◆ **Problem to work on**
Look for the word "příklad" in the records, and copy each line where it appears.

◆ **Source texts of formatted documents**

————

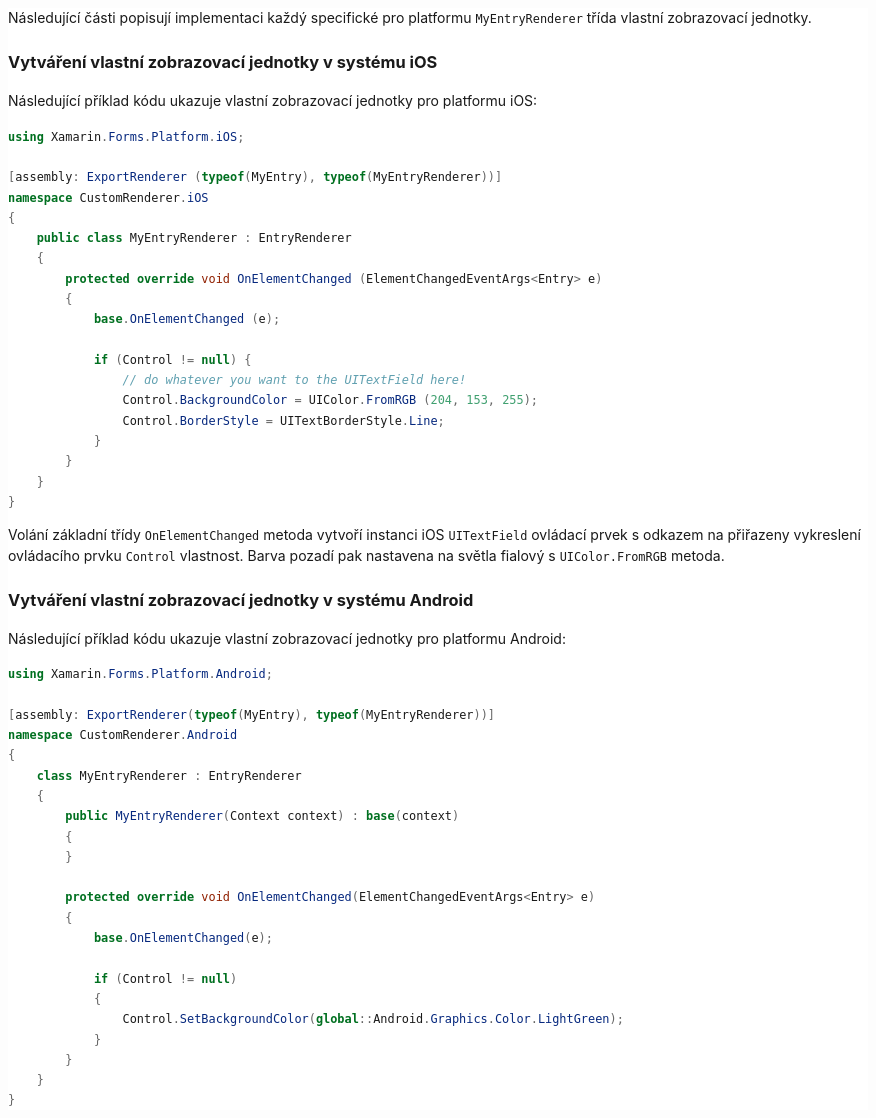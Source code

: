 Následující části popisují implementaci každý specifické pro platformu `MyEntryRenderer` třída vlastní zobrazovací jednotky.

### <a name="creating-the-custom-renderer-on-ios"></a>Vytváření vlastní zobrazovací jednotky v systému iOS

Následující příklad kódu ukazuje vlastní zobrazovací jednotky pro platformu iOS:

```csharp
using Xamarin.Forms.Platform.iOS;

[assembly: ExportRenderer (typeof(MyEntry), typeof(MyEntryRenderer))]
namespace CustomRenderer.iOS
{
    public class MyEntryRenderer : EntryRenderer
    {
        protected override void OnElementChanged (ElementChangedEventArgs<Entry> e)
        {
            base.OnElementChanged (e);

            if (Control != null) {
                // do whatever you want to the UITextField here!
                Control.BackgroundColor = UIColor.FromRGB (204, 153, 255);
                Control.BorderStyle = UITextBorderStyle.Line;
            }
        }
    }
}
```

Volání základní třídy `OnElementChanged` metoda vytvoří instanci iOS `UITextField` ovládací prvek s odkazem na přiřazeny vykreslení ovládacího prvku `Control` vlastnost. Barva pozadí pak nastavena na světla fialový s `UIColor.FromRGB` metoda.

### <a name="creating-the-custom-renderer-on-android"></a>Vytváření vlastní zobrazovací jednotky v systému Android

Následující příklad kódu ukazuje vlastní zobrazovací jednotky pro platformu Android:

```csharp
using Xamarin.Forms.Platform.Android;

[assembly: ExportRenderer(typeof(MyEntry), typeof(MyEntryRenderer))]
namespace CustomRenderer.Android
{
    class MyEntryRenderer : EntryRenderer
    {
        public MyEntryRenderer(Context context) : base(context)
        {
        }

        protected override void OnElementChanged(ElementChangedEventArgs<Entry> e)
        {
            base.OnElementChanged(e);

            if (Control != null)
            {
                Control.SetBackgroundColor(global::Android.Graphics.Color.LightGreen);
            }
        }
    }
}
```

————

◆ **Solution to this task**
Následující příklad kódu ukazuje vlastní zobrazovací jednotky pro platformu iOS:
Následující příklad kódu ukazuje vlastní zobrazovací jednotky pro platformu Android:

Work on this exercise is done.